The opinion of the court was delivered by: GALSTON
This libel alleges that between October 1, 1950 and November 21, 1950, the libellant, at the request of the owner of the deck scow Conroy, performed necessary repairs to the vessel, and furnished materials all of the fair and reasonable value of $ 2,859.68, of which amount $ 2,000 has been paid, leaving due $ 859.68.
The answer denies the material allegations of the libel and alleges that the repairs were to be made for the agreed sum of $ 2,000, which amount has been paid by the claimant-respondent.
The record in the case is very brief. There is direct contradiction in respect to the arrangement that was entered into between Roach, the president of the Sound Shipbuilding Corporation, and Conroy, the owner of the scow. Basically then the question presented is whether the parties agreed that the repairs were to be made for the sum of $ 2,800 or $ 2,000.
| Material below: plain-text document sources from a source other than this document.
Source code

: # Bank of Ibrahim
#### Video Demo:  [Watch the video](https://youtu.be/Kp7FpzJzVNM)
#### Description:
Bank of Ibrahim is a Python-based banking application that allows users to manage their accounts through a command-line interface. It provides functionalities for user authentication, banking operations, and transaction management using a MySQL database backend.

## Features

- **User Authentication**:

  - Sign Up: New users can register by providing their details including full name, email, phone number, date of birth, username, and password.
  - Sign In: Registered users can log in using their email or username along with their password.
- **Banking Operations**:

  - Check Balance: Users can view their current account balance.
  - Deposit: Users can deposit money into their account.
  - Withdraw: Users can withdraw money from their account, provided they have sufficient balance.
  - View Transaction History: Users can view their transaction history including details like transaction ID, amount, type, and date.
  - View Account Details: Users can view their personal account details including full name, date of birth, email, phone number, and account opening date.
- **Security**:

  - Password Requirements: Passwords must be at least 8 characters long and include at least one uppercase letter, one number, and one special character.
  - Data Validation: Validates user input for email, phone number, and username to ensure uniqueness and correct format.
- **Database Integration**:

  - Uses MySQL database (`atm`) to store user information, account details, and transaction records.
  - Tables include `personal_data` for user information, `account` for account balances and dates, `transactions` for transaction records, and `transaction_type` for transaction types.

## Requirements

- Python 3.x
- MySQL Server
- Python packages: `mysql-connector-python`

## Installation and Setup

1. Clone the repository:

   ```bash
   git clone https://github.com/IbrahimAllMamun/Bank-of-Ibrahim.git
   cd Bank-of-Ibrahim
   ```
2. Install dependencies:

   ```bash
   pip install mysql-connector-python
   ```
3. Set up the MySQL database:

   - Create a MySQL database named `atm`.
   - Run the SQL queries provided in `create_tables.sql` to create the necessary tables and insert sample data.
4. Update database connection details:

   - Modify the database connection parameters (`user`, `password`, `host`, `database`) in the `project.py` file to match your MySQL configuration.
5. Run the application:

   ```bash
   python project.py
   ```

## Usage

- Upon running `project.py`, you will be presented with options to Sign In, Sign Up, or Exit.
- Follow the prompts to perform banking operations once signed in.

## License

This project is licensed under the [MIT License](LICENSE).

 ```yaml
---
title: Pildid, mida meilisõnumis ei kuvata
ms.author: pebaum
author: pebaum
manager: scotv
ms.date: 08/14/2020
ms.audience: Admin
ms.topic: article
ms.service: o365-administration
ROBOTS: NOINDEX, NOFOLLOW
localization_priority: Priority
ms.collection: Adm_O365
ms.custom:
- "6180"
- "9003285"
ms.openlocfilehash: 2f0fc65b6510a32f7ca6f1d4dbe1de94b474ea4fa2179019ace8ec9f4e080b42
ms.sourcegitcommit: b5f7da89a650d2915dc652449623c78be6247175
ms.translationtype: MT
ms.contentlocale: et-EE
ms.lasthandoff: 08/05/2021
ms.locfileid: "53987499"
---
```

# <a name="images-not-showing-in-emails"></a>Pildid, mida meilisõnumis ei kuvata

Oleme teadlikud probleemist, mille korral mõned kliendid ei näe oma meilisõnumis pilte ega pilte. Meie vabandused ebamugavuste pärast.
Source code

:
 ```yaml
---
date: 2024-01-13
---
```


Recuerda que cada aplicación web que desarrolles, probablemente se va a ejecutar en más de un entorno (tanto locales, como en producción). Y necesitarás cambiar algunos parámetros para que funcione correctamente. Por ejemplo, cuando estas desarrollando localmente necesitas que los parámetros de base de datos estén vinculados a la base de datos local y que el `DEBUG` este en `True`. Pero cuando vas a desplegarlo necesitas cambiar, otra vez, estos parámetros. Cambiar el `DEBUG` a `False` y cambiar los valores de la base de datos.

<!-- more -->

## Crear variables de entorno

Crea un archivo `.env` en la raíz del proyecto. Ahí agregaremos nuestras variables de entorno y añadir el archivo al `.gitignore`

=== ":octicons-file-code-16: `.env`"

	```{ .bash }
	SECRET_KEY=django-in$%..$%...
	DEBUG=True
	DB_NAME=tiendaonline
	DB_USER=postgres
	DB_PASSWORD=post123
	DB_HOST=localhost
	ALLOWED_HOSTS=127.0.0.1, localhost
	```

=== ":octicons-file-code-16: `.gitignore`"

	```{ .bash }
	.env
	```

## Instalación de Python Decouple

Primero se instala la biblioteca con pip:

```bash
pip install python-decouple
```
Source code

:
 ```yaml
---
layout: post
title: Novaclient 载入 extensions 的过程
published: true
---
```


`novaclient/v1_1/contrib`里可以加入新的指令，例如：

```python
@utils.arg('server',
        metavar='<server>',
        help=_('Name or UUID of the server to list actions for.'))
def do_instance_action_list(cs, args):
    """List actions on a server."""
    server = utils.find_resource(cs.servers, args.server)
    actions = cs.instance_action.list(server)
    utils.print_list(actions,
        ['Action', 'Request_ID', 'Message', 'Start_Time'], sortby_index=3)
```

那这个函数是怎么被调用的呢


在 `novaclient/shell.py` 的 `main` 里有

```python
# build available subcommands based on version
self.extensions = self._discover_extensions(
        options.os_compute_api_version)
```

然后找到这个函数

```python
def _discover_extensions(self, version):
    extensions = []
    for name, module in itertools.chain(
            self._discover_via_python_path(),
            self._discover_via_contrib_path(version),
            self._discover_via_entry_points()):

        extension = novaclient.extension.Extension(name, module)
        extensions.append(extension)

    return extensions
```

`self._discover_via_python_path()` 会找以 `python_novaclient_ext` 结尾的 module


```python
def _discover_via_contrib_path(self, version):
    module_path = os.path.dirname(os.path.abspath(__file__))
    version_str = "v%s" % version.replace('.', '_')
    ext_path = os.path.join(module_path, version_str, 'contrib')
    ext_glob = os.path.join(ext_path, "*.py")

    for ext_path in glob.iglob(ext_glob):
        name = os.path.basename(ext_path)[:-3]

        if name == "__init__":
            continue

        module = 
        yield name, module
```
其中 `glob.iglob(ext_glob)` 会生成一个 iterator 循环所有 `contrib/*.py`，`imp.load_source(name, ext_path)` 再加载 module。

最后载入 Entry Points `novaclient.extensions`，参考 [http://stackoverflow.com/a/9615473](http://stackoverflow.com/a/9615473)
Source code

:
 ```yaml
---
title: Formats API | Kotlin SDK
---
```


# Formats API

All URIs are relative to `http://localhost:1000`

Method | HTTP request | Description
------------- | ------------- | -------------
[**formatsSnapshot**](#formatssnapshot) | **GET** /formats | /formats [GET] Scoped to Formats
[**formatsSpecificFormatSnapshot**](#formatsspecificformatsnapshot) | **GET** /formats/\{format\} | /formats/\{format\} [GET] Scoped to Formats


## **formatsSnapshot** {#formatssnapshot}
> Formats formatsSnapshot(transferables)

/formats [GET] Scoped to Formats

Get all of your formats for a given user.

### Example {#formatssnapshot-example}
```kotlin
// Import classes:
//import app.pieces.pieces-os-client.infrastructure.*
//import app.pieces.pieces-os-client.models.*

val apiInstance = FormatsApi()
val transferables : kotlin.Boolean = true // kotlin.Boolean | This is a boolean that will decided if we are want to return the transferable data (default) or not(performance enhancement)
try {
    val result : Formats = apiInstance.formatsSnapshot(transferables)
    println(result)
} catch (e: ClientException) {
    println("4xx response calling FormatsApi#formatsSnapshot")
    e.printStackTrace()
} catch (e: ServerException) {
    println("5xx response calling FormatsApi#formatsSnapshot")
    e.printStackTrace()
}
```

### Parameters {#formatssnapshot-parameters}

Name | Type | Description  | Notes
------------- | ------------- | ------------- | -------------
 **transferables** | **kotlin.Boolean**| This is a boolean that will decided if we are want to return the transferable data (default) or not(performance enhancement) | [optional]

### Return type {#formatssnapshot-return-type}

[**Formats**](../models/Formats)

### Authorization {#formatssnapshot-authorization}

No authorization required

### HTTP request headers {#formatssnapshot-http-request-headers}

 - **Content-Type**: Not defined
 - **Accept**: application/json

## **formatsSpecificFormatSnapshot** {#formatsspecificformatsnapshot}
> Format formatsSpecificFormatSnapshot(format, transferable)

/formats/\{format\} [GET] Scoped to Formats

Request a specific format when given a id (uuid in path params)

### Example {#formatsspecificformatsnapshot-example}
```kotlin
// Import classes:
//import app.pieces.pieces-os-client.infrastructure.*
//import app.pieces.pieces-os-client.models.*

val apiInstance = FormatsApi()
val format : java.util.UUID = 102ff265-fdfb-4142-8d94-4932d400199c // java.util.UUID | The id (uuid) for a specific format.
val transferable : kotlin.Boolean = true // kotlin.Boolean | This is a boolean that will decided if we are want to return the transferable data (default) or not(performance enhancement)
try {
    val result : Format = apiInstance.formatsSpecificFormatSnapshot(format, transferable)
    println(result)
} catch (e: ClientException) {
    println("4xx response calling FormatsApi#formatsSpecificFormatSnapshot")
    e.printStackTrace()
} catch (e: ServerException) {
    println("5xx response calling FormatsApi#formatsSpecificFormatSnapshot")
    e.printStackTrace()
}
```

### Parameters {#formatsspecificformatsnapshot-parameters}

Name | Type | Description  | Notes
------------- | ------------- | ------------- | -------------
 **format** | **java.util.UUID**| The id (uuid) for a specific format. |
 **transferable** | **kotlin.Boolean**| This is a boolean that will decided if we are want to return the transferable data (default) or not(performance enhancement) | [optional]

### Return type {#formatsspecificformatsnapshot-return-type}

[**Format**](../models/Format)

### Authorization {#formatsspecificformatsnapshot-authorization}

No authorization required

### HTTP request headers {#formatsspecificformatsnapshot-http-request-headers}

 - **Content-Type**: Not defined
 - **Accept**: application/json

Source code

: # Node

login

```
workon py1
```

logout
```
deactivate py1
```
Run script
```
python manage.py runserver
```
In October 1950, while the scow was in Flushing Creek, as Roach testified, it was examined by Roach at the request of Conroy. It is Roach's testimony that they agreed upon a price of $ 2,800, which Conroy was to pay Roach in advance for the making of these repairs. It must be emphasized that the libel itself alleges no such contract. On the contrary, it is set forth therein that the repairs were made at the request of the claimant-respondent, and were of the fair and reasonable value of $ 2,859.68. Roach's testimony was not too convincing. I think the lapse of time had clouded his memory, at least concerning some of the details.
The more likely story is that of Conroy, who said that when the scow was examined it was not in Flushing Creek but in New Jersey; that Roach made an estimate of about $ 2,200, and that they finally agreed on a price of $ 2,000 on condition that the payment be made immediately upon completion of the work. After that agreement was entered into and the work begun, according to Conroy, Roach needed money for his payroll and Conroy advanced the sum of $ 1,000 on November 1st. Some weeks later Roach, in order to meet a bill for lumber, required the balance of the contract price and accordingly Conroy gave him a check, on November 13th, for $ 1,000.
Thereafter, on the completion of the repairs, the claimant-respondent took his boat from libellant's yard.
On the whole I cannot reach the conclusion that the libellant has sustained his libel. Roach's testimony seeks to establish a contract price. That is not the allegation of the libel. It is hard to read libellant's Exhibit 1, a bill dated November 21, 1950, covering the repairs to the scow fully itemized, and to understand why such an itemized bill should have been rendered by the libellant if the agreement between the parties was that testified to by Roach. The burden on the libellant to prove its case has not been sustained by a fair preponderance of the credible evidence, and in consequence the libel must be dismissed.
Concurrently with this opinion appropriate findings of fact and conclusions of law will be filed.